Why Do I Like Sad Music? Science Says Pop Songs Are Getting Sadder Over The Years & Here’s Why

What's better than listening to a moody song on a rainy day, or a tear-inducing pop ballad when you're traveling alone on the subway, during a week when you just feel off? Music has that very unique ability to help you express complicated, deep emotions that are often hard to access on your own, which I personally believe is part of the reason why we like sad music so much, and why these songs can be so dang cathartic to listen to. What's more, according to new research, apparently a lot of pop music these days is getting sadder as a whole, and, well, it kind of makes sense.

In a report recently published in the journal Royal Society Open Science, researchers at the University of California at Irvine studied 500,000 songs — all of which were released in the UK between 1985 and 2015 — breaking each of them down by their mood. According to Business Insider, the researchers found that "pop music has sonically decreased in happiness and increased in sadness." Natalia Komarova, a co-author of the study, told The Associated Press,

"Happiness" is going down, "brightness" is going down, "sadness" is going up, and at the same time, the songs are becoming more "danceable" and more "party-like."

In other words, pop music is still pop music — i.e. your favorite artists are still dropping totally dance-worthy bops left and right — but when you look a little closer beyond the catchy beats themselves, there's some surprising sadness to be found.

So what songs, exactly, are considered "sad" by the researchers' standards, and what songs are considered "happy"?

Passenger on YouTube

The Associated Press reports that hits like "Stay With Me" by Sam Smith, "Whispers" by Passenger, and "Unmissable" by Gorgon City were all found to have "a low happiness index," even though these songs clearly have still been wildly successful since they've been released. On the other end of the spectrum, the researchers' examples of "happier" songs included "Glory Days" by Bruce Springsteen, "Would I Lie Yo You?" by Eurythmics, and "Freedom" by Wham!.

Of course, not all of the songs from these different eras were just categorized by one mood or another in the study. Rather, the researchers simply found that, on a general scale, the overall "moods describing the sounds," as well as the "acoustic properties," tended to be a whole lot less "bright" than what the music industry has seen in the past.

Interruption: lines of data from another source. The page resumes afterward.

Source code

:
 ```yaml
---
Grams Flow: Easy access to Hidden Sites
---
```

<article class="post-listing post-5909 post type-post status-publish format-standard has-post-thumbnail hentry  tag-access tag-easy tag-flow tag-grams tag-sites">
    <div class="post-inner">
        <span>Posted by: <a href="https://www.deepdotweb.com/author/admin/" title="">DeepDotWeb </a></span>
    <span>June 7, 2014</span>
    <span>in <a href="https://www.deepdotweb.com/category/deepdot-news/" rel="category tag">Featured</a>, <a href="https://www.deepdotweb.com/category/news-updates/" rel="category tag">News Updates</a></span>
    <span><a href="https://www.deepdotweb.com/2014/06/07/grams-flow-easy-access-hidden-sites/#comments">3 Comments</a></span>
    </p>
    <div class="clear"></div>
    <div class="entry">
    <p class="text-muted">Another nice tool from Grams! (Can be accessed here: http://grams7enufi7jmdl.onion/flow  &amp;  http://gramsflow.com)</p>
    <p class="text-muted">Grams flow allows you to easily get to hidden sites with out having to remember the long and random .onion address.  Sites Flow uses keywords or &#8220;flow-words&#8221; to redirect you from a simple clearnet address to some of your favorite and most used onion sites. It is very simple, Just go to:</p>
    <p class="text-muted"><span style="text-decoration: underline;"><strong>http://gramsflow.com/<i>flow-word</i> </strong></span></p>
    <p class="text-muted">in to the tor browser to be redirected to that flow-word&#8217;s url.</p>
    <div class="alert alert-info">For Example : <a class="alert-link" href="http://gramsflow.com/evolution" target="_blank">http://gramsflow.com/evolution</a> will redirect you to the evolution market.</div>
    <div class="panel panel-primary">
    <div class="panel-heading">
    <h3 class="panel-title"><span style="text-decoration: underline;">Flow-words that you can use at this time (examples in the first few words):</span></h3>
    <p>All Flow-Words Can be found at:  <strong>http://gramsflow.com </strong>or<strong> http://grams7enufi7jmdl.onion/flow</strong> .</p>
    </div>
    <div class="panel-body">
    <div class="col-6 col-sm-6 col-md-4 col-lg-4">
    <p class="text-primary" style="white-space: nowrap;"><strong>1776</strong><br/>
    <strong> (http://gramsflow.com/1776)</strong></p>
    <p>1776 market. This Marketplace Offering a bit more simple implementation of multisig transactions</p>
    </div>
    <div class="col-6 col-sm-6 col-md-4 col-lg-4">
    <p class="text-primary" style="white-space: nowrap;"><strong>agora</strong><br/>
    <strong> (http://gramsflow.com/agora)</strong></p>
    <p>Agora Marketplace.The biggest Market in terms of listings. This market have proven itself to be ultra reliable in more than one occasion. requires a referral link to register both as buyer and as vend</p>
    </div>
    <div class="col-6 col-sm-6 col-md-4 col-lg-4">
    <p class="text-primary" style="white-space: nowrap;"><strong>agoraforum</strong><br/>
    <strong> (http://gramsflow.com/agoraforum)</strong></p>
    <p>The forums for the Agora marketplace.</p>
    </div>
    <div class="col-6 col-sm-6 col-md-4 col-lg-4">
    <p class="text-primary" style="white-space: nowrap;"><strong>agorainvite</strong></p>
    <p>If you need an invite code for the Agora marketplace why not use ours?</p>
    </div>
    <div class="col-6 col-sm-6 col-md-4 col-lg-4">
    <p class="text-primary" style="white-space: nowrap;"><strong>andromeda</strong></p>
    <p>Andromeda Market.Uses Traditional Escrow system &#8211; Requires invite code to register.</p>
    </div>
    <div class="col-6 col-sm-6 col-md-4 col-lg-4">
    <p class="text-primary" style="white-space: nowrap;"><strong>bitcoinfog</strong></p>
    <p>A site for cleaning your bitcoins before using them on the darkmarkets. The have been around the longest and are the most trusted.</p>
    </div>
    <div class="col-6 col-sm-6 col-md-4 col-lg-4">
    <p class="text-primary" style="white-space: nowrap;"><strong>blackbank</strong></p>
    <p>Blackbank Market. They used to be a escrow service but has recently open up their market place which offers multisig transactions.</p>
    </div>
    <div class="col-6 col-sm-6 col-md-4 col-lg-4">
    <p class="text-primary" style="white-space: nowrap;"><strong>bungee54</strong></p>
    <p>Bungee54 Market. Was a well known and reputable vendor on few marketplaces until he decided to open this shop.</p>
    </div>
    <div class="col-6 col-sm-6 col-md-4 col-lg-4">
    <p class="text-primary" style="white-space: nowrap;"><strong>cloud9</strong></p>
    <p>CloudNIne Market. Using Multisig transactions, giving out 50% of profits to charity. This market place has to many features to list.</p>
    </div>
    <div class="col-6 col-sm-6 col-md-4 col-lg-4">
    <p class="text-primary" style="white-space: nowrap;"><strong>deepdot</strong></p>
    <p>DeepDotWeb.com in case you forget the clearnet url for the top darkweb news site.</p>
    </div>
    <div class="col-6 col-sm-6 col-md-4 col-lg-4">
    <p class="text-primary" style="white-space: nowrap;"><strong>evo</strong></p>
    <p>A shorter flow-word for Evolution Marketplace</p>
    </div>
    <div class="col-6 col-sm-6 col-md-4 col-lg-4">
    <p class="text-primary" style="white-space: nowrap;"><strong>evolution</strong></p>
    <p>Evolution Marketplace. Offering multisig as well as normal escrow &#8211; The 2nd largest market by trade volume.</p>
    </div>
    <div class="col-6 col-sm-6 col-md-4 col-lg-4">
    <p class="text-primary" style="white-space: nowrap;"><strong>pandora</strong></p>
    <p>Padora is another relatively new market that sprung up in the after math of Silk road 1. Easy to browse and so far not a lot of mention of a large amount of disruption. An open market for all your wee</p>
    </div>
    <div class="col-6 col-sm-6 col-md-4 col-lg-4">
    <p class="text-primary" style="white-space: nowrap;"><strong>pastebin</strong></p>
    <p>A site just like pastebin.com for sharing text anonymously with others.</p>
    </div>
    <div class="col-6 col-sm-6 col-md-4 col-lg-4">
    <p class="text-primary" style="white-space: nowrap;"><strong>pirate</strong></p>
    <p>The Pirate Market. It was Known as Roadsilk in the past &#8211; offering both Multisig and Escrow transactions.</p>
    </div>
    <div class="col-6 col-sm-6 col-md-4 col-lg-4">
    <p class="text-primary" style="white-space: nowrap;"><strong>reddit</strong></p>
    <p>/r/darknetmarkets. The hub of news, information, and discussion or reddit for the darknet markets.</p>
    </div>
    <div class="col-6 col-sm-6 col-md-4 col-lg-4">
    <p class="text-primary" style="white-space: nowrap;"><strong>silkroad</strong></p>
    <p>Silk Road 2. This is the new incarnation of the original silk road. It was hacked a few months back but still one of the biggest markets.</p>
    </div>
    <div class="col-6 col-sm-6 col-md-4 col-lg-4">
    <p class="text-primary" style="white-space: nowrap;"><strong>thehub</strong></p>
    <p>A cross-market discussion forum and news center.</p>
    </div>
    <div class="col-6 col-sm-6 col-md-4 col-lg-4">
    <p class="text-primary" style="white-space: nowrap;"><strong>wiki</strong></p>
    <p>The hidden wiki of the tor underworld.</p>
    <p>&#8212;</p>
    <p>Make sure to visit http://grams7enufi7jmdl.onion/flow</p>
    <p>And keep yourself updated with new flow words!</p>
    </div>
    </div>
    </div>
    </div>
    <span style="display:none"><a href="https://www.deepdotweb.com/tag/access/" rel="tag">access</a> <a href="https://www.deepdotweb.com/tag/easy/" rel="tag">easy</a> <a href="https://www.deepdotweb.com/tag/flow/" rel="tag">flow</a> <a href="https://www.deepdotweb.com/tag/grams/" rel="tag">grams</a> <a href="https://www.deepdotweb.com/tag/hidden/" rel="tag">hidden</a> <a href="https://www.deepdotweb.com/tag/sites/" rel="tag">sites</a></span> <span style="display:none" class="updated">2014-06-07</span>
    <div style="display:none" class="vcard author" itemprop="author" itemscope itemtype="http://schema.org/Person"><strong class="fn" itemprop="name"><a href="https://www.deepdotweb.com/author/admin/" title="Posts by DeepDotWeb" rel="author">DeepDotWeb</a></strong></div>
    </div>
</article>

What's really interesting about this research, though, is that, while popular, mainstream songs appear to be getting sadder across the board, this study also reports that happy, danceable songs are still topping the music charts. Komarova told The Associated Press in an email,

So it looks like, while the overall mood is becoming less happy, people seem to want to forget it all and dance.

#Relatable.

With all of this in mind, it's hard not to see a bit of a parallel between the seemingly sad vibes associated with pop music, and the increasing rates of depression in young people overall.

New research from Blue Cross Blue Shield has shown that the rates of diagnosis for major depression increased by 33 percent between 2013 and 2016, "and climbed fastest among adolescents (up 63 percent) and millennials (up 47 percent)," according to the study's press release. What's more, the research shows, women are apparently diagnosed with major depression at double the rate of men.

In the Blue Cross Blue Shield press release, experts involved in this research noted that the rise in major depression might have something to do with technology and social media. Dr. Karyn Horowitz, a psychiatrist with the Emma Pendleton Bradley Hospital in Rhode Island, explained,

It is possible that the increased rates of depression in adolescents are related to a combination of increased electronics use and sleep disruptions in already vulnerable individuals. Increased use of electronics, video games more commonly in boys and social media/texting more commonly in girls, can lead to increased conflict both within the home and with peers.

Perhaps, then, it might be a good idea to take out those headphones for a bit each day, and take some breaks from social media now and again. No one's saying you have to go cold-turkey, but if you find that scrolling makes you sad more than anything else, it might be best to reevaluate how much time you spend on social media.

Additionally, if you are feeling depressed, listening to sad music might not be the best thing to do, either. Unfortunately, according to a 2016 article in The Conversation, people who struggle with clinical depression tend to respond to music differently than others, and rather than feeling a sort of cathartic release after listening to sad music, "people with high scores in rumination reported feeling more depressed."

The bottom line is this: Depression is a serious issue in our society right now, and apparently, it's reflected in the music we all love to dance to. But more importantly, what this really shows is that, if you feel like you're struggling with mental health issues, too, you're not alone whatsoever.